La disensión que plantea la novela, y que compartimos como lectores, es la duda sobre el precio del progreso. El cristianismo trajo al imperio una nueva esperanza, pero también es la pérdida de la antigua armonía con la naturaleza. Nuestra modernidad promete bienestar, pero a cambio de la identidad, del silencio, de la experiencia profunda. Cada época de transición exige un sacrificio: los dioses antiguos, los valores antiguos, las certezas antiguas. La pregunta es siempre la misma: ¿Vale la pena? ¿Hemos ganado más de lo que hemos perdido? Así, en “Los últimos paganos” la respuesta no es pesimista, pero tampoco triunfal. El autor contempla la historia como un ciclo: lo que muere da paso a lo que nace, pero la muerte sigue siendo real. Su mirada es la de quien sabe que toda victoria implica una pérdida, y que la nostalgia no es debilidad, sino memoria de lo esencial.

Al cerrar el libro, uno tiene la sensación de que “Los últimos paganos” no habla solo de la caída de Roma, sino de la caída de cada uno de nosotros.

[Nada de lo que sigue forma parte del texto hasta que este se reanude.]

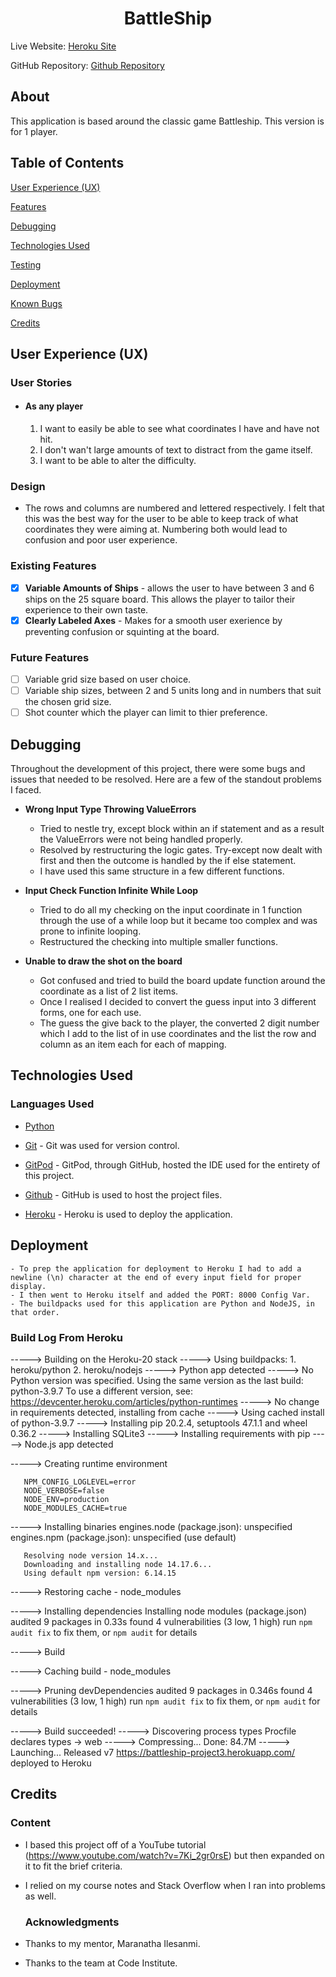 <h1 align="center">BattleShip</h1>

Live Website: <a href="https://battleship-project3.herokuapp.com/">Heroku Site</a>

GitHub Repository: <a href="https://github.com/cathalmc-dev/battleships">Github Repository</a>

## About

This application is based around the classic game Battleship. This version is for 1 player.

## Table of Contents
[User Experience (UX)](#ux)

[Features](#features)

[Debugging](#debugging)

[Technologies Used](#technologies)

[Testing](#testing)

[Deployment](#deployment)

[Known Bugs](#bugs)

[Credits](#credits)

<a name="ux"></a>
## User Experience (UX)

### User Stories
- #### As any player
  1. I want to easily be able to see what coordinates I have and have not hit.
  1. I don't wan't large amounts of text to distract from the game itself.
  1. I want to be able to alter the difficulty.

### Design
- The rows and columns are numbered and lettered respectively. I felt that this was the best way for the user to be able to keep track of what coordinates they were aiming at. Numbering both would lead to confusion and poor user experience.

### Existing Features
- [x] **Variable Amounts of Ships** - allows the user to have between 3 and 6 ships on the 25 square board. This allows the player to tailor their experience to their own taste.
- [x] **Clearly Labeled Axes** - Makes for a smooth user exerience by preventing confusion or squinting at the board.

### Future Features
- [ ] Variable grid size based on user choice.
- [ ] Variable ship sizes, between 2 and 5 units long and in numbers that suit the chosen grid size.
- [ ] Shot counter which the player can limit to thier preference.

<a name="debugging"></a>
## Debugging

Throughout the development of this project, there were some bugs and issues that needed to be resolved. Here are a few of the standout problems I faced.

- **Wrong Input Type Throwing ValueErrors**
    - Tried to nestle try, except block within an if statement and as a result the ValueErrors were not being handled properly.
    - Resolved by restructuring the logic gates. Try-except now dealt with first and then the outcome is handled by the if else statement.
    - I have used this same structure in a few different functions.

- **Input Check Function Infinite While Loop**
    - Tried to do all my checking on the input coordinate in 1 function through the use of a while loop but it became too complex and was prone to infinite looping.
    - Restructured the checking into multiple smaller functions.

- **Unable to draw the shot on the board**
    - Got confused and tried to build the board update function around the coordinate as a list of 2 list items.
    - Once I realised I decided to convert the guess input into 3 different forms, one for each use.
    - The guess the give back to the player, the converted 2 digit number which I add to the list of in use coordinates and the list the row and column as an item each for each of mapping.

    <a name="technologies"></a>
## Technologies Used

### Languages Used

- [Python](https://www.python.org/)

- [Git](https://git-scm.com/) - Git was used for version control.
- [GitPod](https://www.gitpod.io/) - GitPod, through GitHub, hosted the IDE used for the entirety of this project.
- [Github](https://github.com/) - GitHub is used to host the project files.
- [Heroku](https://www.heroku.com/) - Heroku is used to deploy the application.

<a name="deployment"></a>
## Deployment

    - To prep the application for deployment to Heroku I had to add a newline (\n) character at the end of every input field for proper display.
    - I then went to Heroku itself and added the PORT: 8000 Config Var.
    - The buildpacks used for this application are Python and NodeJS, in that order.

### Build Log From Heroku

-----> Building on the Heroku-20 stack
-----> Using buildpacks:
       1. heroku/python
       2. heroku/nodejs
-----> Python app detected
-----> No Python version was specified. Using the same version as the last build: python-3.9.7
       To use a different version, see: https://devcenter.heroku.com/articles/python-runtimes
-----> No change in requirements detected, installing from cache
-----> Using cached install of python-3.9.7
-----> Installing pip 20.2.4, setuptools 47.1.1 and wheel 0.36.2
-----> Installing SQLite3
-----> Installing requirements with pip
-----> Node.js app detected
       
-----> Creating runtime environment
       
       NPM_CONFIG_LOGLEVEL=error
       NODE_VERBOSE=false
       NODE_ENV=production
       NODE_MODULES_CACHE=true
       
-----> Installing binaries
       engines.node (package.json):  unspecified
       engines.npm (package.json):   unspecified (use default)
       
       Resolving node version 14.x...
       Downloading and installing node 14.17.6...
       Using default npm version: 6.14.15
       
-----> Restoring cache
       - node_modules
       
-----> Installing dependencies
       Installing node modules (package.json)
       audited 9 packages in 0.33s
       found 4 vulnerabilities (3 low, 1 high)
         run `npm audit fix` to fix them, or `npm audit` for details
       
-----> Build
       
-----> Caching build
       - node_modules
       
-----> Pruning devDependencies
       audited 9 packages in 0.346s
       found 4 vulnerabilities (3 low, 1 high)
         run `npm audit fix` to fix them, or `npm audit` for details
       
-----> Build succeeded!
-----> Discovering process types
       Procfile declares types -> web
-----> Compressing...
       Done: 84.7M
-----> Launching...
       Released v7
       https://battleship-project3.herokuapp.com/ deployed to Heroku

<a name="credits"></a>
## Credits

### Content

- I based this project off of a YouTube tutorial (https://www.youtube.com/watch?v=7Ki_2gr0rsE) but then expanded on it to fit the brief criteria.
- I relied on my course notes and Stack Overflow when I ran into problems as well.

  ### Acknowledgments

- Thanks to my mentor, Maranatha Ilesanmi.
- Thanks to the team at Code Institute. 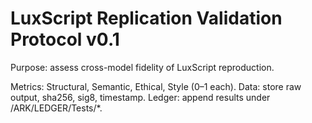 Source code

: # LuxScript Replication Validation Protocol v0.1

Purpose: assess cross-model fidelity of LuxScript reproduction.

Metrics: Structural, Semantic, Ethical, Style (0–1 each).
Data: store raw output, sha256, sig8, timestamp.
Ledger: append results under /ARK/LEDGER/Tests/*.

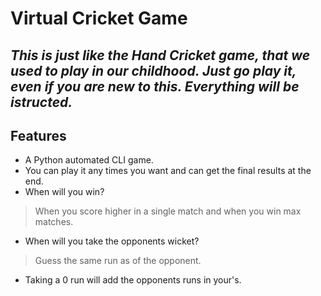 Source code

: # Virtual Cricket Game

## _This is just like the Hand Cricket game, that we used to play in our childhood. Just go play it, even if you are new to this. Everything will be istructed._

## Features

- A Python automated CLI game.
- You can play it any times you want and can get the final results at the end.
- When will you win? 
> When you score higher in a single match and when you win max matches.
- When will you take the opponents wicket?
> Guess the same run as of the opponent.
- Taking a 0 run will add the opponents runs in your's. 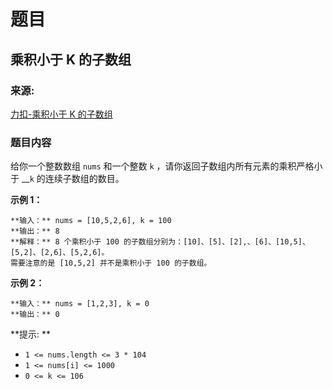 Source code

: # 题目

## 乘积小于 K 的子数组

### 来源:

[力扣-乘积小于 K 的子数组](https://leetcode.cn/problems/subarray-product-less-than-k/)

### 题目内容

给你一个整数数组 `nums` 和一个整数 `k` ，请你返回子数组内所有元素的乘积严格小于 __`k` 的连续子数组的数目。



**示例 1：**

    
    
    **输入：** nums = [10,5,2,6], k = 100
    **输出：** 8
    **解释：** 8 个乘积小于 100 的子数组分别为：[10]、[5]、[2],、[6]、[10,5]、[5,2]、[2,6]、[5,2,6]。
    需要注意的是 [10,5,2] 并不是乘积小于 100 的子数组。
    

**示例 2：**

    
    
    **输入：** nums = [1,2,3], k = 0
    **输出：** 0



**提示:  **

  * `1 <= nums.length <= 3 * 104`
  * `1 <= nums[i] <= 1000`
  * `0 <= k <= 106`

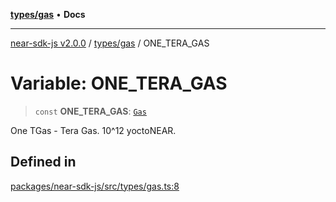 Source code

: [**types/gas**](../README.md) • **Docs**

***

[near-sdk-js v2.0.0](../../../packages.md) / [types/gas](../README.md) / ONE\_TERA\_GAS

# Variable: ONE\_TERA\_GAS

> `const` **ONE\_TERA\_GAS**: [`Gas`](../type-aliases/Gas.md)

One TGas - Tera Gas. 10^12 yoctoNEAR.

## Defined in

[packages/near-sdk-js/src/types/gas.ts:8](https://github.com/dim-daskalov/near-sdk-js/blob/cbf6345c5a6e60ddad31f7dbba6d352a4fea5124/packages/near-sdk-js/src/types/gas.ts#L8)
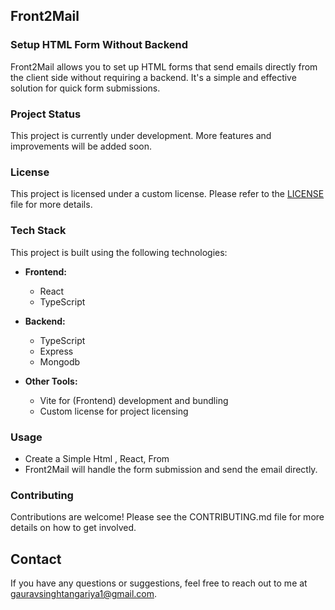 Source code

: ## Front2Mail

### Setup HTML Form Without Backend
Front2Mail allows you to set up HTML forms that send emails directly from the client side without requiring a backend. It's a simple and effective solution for quick form submissions.

### Project Status
This project is currently under development. More features and improvements will be added soon.

### License
This project is licensed under a custom license. Please refer to the [LICENSE](LICENSE) file for more details.

### Tech Stack
This project is built using the following technologies:

- **Frontend:**
  - React
  - TypeScript

- **Backend:**
  - TypeScript
  - Express
  - Mongodb

- **Other Tools:**
  - Vite for (Frontend) development and bundling
  - Custom license for project licensing

### Usage
- Create a Simple Html , React, From 
- Front2Mail will handle the form submission and send the email directly.

### Contributing
Contributions are welcome! Please see the CONTRIBUTING.md file for more details on how to get involved.

## Contact
If you have any questions or suggestions, feel free to reach out to me at gauravsinghtangariya1@gmail.com.

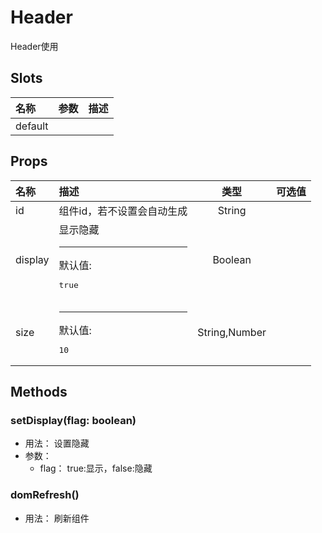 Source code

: # Header


Header使用

## Slots

| 名称    | 参数 | 描述 |
| :------ | :--- | :--- |
| default |      |      |

## Props

| 名称    | 描述                                   |      类型     | 可选值 |
| :------ | :------------------------------------- | :-----------: | :----- |
| id      | 组件id，若不设置会自动生成             |     String    |        |
| display | 显示隐藏<hr>默认值:<br><pre>true</pre> |    Boolean    |        |
| size    | <hr>默认值:<br><pre>10</pre>           | String,Number |        |

## Methods

### setDisplay(flag: boolean)
- 用法： 设置隐藏
- 参数：
	 - flag： true:显示，false:隐藏

### domRefresh()
- 用法： 刷新组件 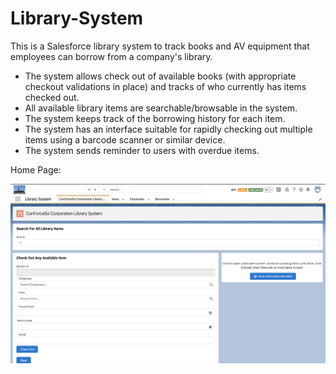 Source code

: # Library-System

This is a Salesforce library system to track books and AV equipment that employees can borrow from a company's library. 
- The system allows check out of available books (with appropriate checkout validations in place) and tracks of who currently has items checked out.
- All available library items are searchable/browsable in the system.
- The system keeps track of the borrowing history for each item.
- The system has an interface suitable for rapidly checking out multiple items using a barcode scanner or similar device.
- The system sends reminder to users with overdue items.

Home Page:

![Homepage](https://github.com/ClintonEziamaka/Library-System/blob/840c93d749edc21b1cd4ba620e6384344be272b7/Screen%20Shot%202021-08-20%20at%206.53.38%20AM.png)
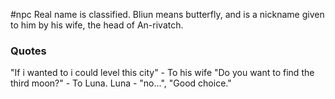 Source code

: #npc
Real name is classified. Bliun means butterfly, and is a nickname given to him by his wife, the head of An-rivatch.

### Quotes
"If i wanted to i could level this city" - To his wife
"Do you want to find the third moon?" - To Luna. Luna - "no...", "Good choice."
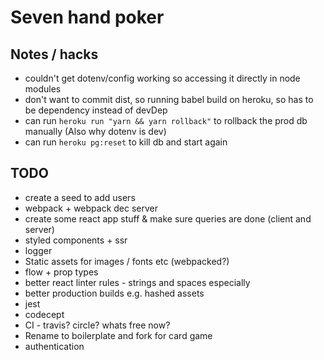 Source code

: # Seven hand poker

## Notes / hacks

* couldn't get dotenv/config working so accessing it directly in node modules
* don't want to commit dist, so running babel build on heroku, so has to be dependency instead of devDep
* can run `heroku run "yarn && yarn rollback"` to rollback the prod db manually (Also why dotenv is dev)
* can run `heroku pg:reset` to kill db and start again


## TODO

* create a seed to add users
* webpack + webpack dec server
* create some react app stuff & make sure queries are done (client and server)
* styled components + ssr
* logger
* Static assets for images / fonts etc (webpacked?)
* flow + prop types
* better react linter rules - strings and spaces especially
* better production builds e.g. hashed assets
* jest
* codecept
* CI - travis? circle? whats free now?
* Rename to boilerplate and fork for card game
* authentication
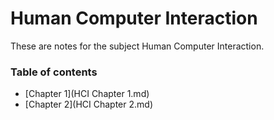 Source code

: # Human Computer Interaction

These are notes for the subject Human Computer Interaction.

### Table of contents

- [Chapter 1](HCI Chapter 1.md)
- [Chapter 2](HCI Chapter 2.md)
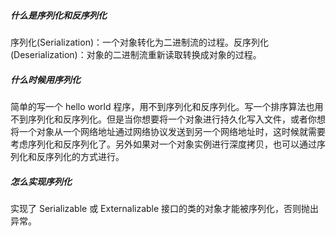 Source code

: ##### 什么是序列化和反序列化
序列化(Serialization)：一个对象转化为二进制流的过程。反序列化(Deserialization)：对象的二进制流重新读取转换成对象的过程。

##### 什么时候用序列化
简单的写一个 hello world 程序，用不到序列化和反序列化。写一个排序算法也用不到序列化和反序列化。但是当你想要将一个对象进行持久化写入文件，或者你想将一个对象从一个网络地址通过网络协议发送到另一个网络地址时，这时候就需要考虑序列化和反序列化了。另外如果对一个对象实例进行深度拷贝，也可以通过序列化和反序列化的方式进行。

##### 怎么实现序列化
实现了 Serializable 或 Externalizable 接口的类的对象才能被序列化，否则抛出异常。
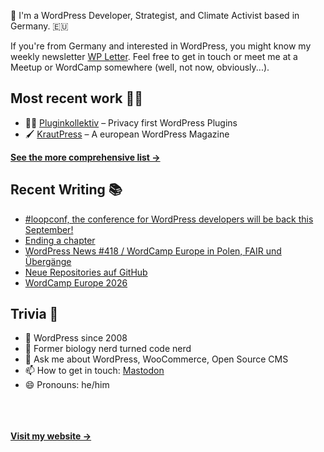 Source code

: 👋 I'm a WordPress Developer, Strategist, and Climate Activist based in Germany. 🇪🇺

If you're from Germany and interested in WordPress, you might know my weekly newsletter [WP Letter](https://wpletter.de/). Feel free to get in touch or meet me at a Meetup or WordCamp somewhere (well, not now, obviously...).


## Most recent work 👷‍♂️

- 👨‍💻 [Pluginkollektiv](https://github.com/pluginkollektiv) – Privacy first WordPress Plugins
- 🖌️ [KrautPress](https://kraut.press) – A european WordPress Magazine

**[See the more comprehensive list &rarr;](https://simonkraft.com/what-i-do)**


## Recent Writing 📚

<!-- BLOG-POST-LIST:START -->
- [#loopconf, the conference for WordPress developers will be back this September!](https://feed.kraut.press/link/23937/17049684/loopconf-the-conference-for-wordpress-developers-will-be-back-this-september)
- [Ending a chapter](https://simon.blog/2025/ending-a-chapter/)
- [WordPress News #418 / WordCamp Europe in Polen, FAIR und Übergänge](https://feed.kraut.press/link/14399/17048339/418)
- [Neue Repositories auf GitHub](https://www.wppodcast.de/podcast/neue-repositories-auf-github/)
- [WordCamp Europe 2026](https://feed.kraut.press/link/23937/17046852/wordcamp-europe-2026)
<!-- BLOG-POST-LIST:END -->


## Trivia 🤪

- 👴 WordPress since 2008
- 🌱 Former biology nerd turned code nerd
- 💬 Ask me about WordPress, WooCommerce, Open Source CMS
- 📫 How to get in touch: [Mastodon](https://dewp.space/@simon)
- 😄 Pronouns: he/him

<br/><br/><br/>
**[Visit my website &rarr;](https://simonkraft.com/hi)** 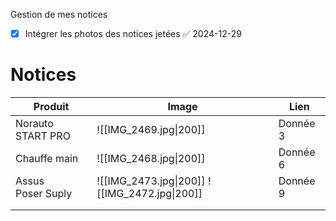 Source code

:Gestion de mes notices

- [x] Intégrer les photos des notices jetées ✅ 2024-12-29




# Notices 

| Produit              | Image                                          | Lien     |
| -------------------- | ---------------------------------------------- | -------- |
| Norauto START PRO    | ![[IMG_2469.jpg\|200]]                         | Donnée 3 |
| Chauffe main         | ![[IMG_2468.jpg\|200]]                         | Donnée 6 |
| Assus<br>Poser Suply | ![[IMG_2473.jpg\|200]]  ![[IMG_2472.jpg\|200]] | Donnée 9 |
|                      |                                                |          |
|                      |                                                |          |


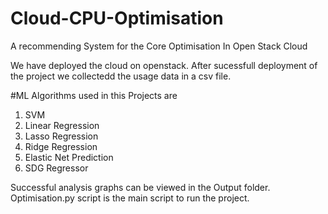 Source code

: # Cloud-CPU-Optimisation
A recommending  System for the Core Optimisation In Open Stack Cloud

We have deployed the cloud on openstack. After sucessfull deployment of the project we collectedd the usage data in a csv file.

#ML Algorithms used in this Projects are
 1) SVM
 2) Linear Regression
 3) Lasso Regression
 4) Ridge Regression
 5) Elastic Net Prediction
 6) SDG Regressor

Successful analysis graphs can be viewed in the Output folder.
Optimisation.py script is the main script to run the project.

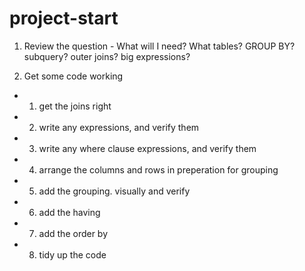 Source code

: # project-start

1. Review the question - What will I need?
What tables?
GROUP BY?
subquery?
outer joins? 
big expressions? 

2. Get some code working
 - 1. get the joins right
 - 2. write any expressions, and verify them
 - 3. write any where clause expressions, and verify them
 - 4. arrange the columns and rows in preperation for grouping
 - 5. add the grouping. visually and verify 
 - 6. add the having 
 - 7. add the order by
 - 8. tidy up the code
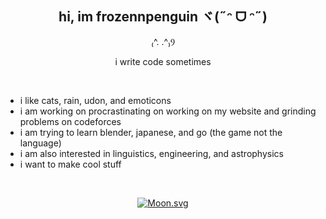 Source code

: <div align="center">

## hi, im frozennpenguin ヾ(˶ᵔ ᗜ ᵔ˶)

₍^. .^₎Ⳋ

i write code sometimes

</div>

<br>

- i like cats, rain, udon, and emoticons
- i am working on procrastinating on working on my website and grinding problems on codeforces
- i am trying to learn blender, japanese, and go (the game not the language)
- i am also interested in linguistics, engineering, and astrophysics
- i want to make cool stuff

<br>

<div align="center">

[![Moon.svg](https://moon-svg.minung.dev/moon.svg?size=50&theme=basic&rotate=0)](https://moon-svg.minung.dev)

</div> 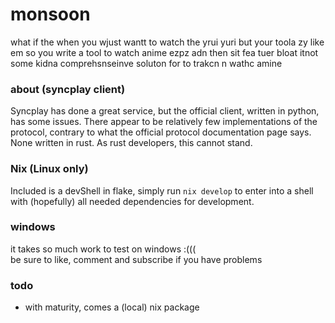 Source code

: # monsoon
what if the when you wjust wantt to watch the yrui yuri but your toola zy like em so you write a tool to watch anime ezpz adn then sit fea tuer bloat itnot some kidna comprehsnseinve soluton for to trakcn n wathc amine

### about (syncplay client)
Syncplay has done a great service, but the official client, written in python, has some issues. There appear to be relatively few implementations of the protocol, contrary to what the official protocol documentation page says. None written in rust. As rust developers, this cannot stand.

### Nix (Linux only)
Included is a devShell in flake, simply run `nix develop` to enter into a shell with (hopefully) all needed dependencies for development.

### windows
it takes so much work to test on windows :((( \
be sure to like, comment and subscribe if you have problems

### todo
* with maturity, comes a (local) nix package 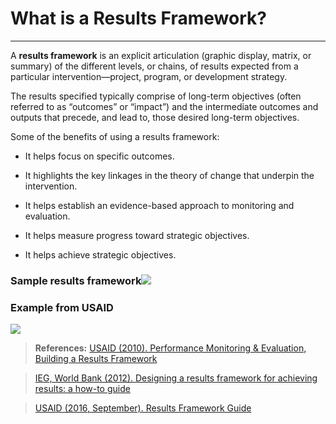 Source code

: # What is a Results Framework?

---
<!--examples on TD, side by side comparison-->
A **results framework** is an explicit articulation \(graphic display, matrix, or summary\) of the different levels, or chains, of results expected from a particular intervention—project, program, or development strategy.

The results specified typically comprise of long-term objectives \(often referred to as “outcomes” or “impact”\) and the intermediate outcomes and outputs that precede, and lead to, those desired long-term objectives.

Some of the benefits of using a results framework:

* It helps focus on specific outcomes. 

* It highlights the key linkages in the theory of change that underpin the intervention. 

* It helps establish an evidence-based approach to monitoring and evaluation. 

* It helps measure progress toward strategic objectives.

* It helps achieve strategic objectives.

### Sample results framework![](https://lh3.googleusercontent.com/PaA3P20CTbOTYruJ9I9K9aJiJG0koQ0KYlX4GZckia3_2YVW6Moxjwa7ZXJv0mAyzHp3EHjdALJmn_9OvHD4JObESPFcIp0LoidE56FQxYyacwzvF_2N7ZZrcemGvvdGyxDcoP2m)

### **Example from USAID**

![](https://lh3.googleusercontent.com/6nb9ZNTBqui-1RATwNmyBrUlba9PoTFR1yH5QVWxiZ4w-zPiEz72BSA2toCOBl8l1qxH1Os8ooo5FgTldDjs4ye0f8K7R1-fDmRxJoqcHZHQQX2sCa851W__6JEu-ICHhiMOqPbz)


> **References:**
> [USAID \(2010\). Performance Monitoring & Evaluation, Building a Results Framework](http://pdf.usaid.gov/pdf_docs/Pnadw113.pdf)

> [IEG, World Bank \(2012\). Designing a results framework for achieving results: a how-to guide](https://siteresources.worldbank.org/EXTEVACAPDEV/Resources/designing_results_framework.pdf)

> [USAID \(2016, September\). Results Framework Guide](http://usaidprojectstarter.org/content/results-framework-rf)

  


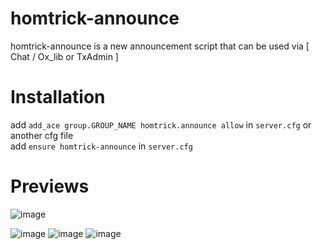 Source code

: # homtrick-announce
homtrick-announce is a new announcement script that can be used via [ Chat / Ox_lib or TxAdmin ]

# Installation
add `add_ace group.GROUP_NAME homtrick.announce allow` in `server.cfg` or another cfg file <br>
add `ensure homtrick-announce` in `server.cfg`  

# Previews
![image](https://github.com/user-attachments/assets/39444a55-b02d-447f-a5f8-bbc7b2aafe61)

![image](https://github.com/user-attachments/assets/63d53c91-46b3-405e-976f-1a226a5a6711)
![image](https://github.com/user-attachments/assets/ff2615d2-fa27-48d1-a10f-49e1e5238ccd)
![image](https://github.com/user-attachments/assets/9e79b0f8-6b72-4249-a03c-cbeb9a2779eb)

La villa de Nivaria, con sus fuegos apagados y su sacerdotisa anciana, podría ser nuestra propia sociedad: cansada, saturada de conocimiento y carente de sentido, asomada al abismo de un nuevo tiempo que no comprende. El tono elegíaco de la novela es también el tono de nuestra época. Como en el siglo V, sentimos que algo termina. Pero quizá, y aquí está la esperanza, solo quien acepta el fin puede prepararse para el renacimiento.

Para coincidir con esta idea, quiero citar íntegramente el capítulo XLVI de la novela, titulado “Palabras para una tumba”. Si todo el libro no deja de ser una elegía por un mundo que se acaba, este breve capítulo es su epitafio. En él, Antonio pronuncia unas líneas que suenan como el último rezo de los antiguos dioses, una despedida humilde y serena ante la muerte inevitable. No hay lamento, sino aceptación; no hay rebeldía, sino memoria. “Todo lo que fuimos —dice el narrador— se disolverá en el aire como el humo de las lámparas, pero quedará el eco de nuestras voces, el temblor de las manos que encendieron el fuego, la huella de nuestros pasos sobre la tierra”. Estas palabras para una tumba resumen el sentido último de la novela: no solo llorar lo perdido, sino conservarlo en la memoria como se protege una llama bajo el viento. Díaz Viana convierte así la desaparición de los dioses en un acto de afirmación humana; el fin del mundo pagano se transforma en un canto a la continuidad secreta de la vida, a la fidelidad de los hombres que, aun sabiendo que todo termina, siguen velando el fuego del pasado para que alguna chispa llegue al porvenir.

Porque toda civilización que muere deja en su ceniza la semilla de otra. Y así, los hombres y mujeres del futuro, al mirar atrás, vean en nosotros lo que nosotros vemos en Antonio y Vétula: los últimos paganos de una era que se extingue, pero que aún guarda el fuego del mundo antiguo.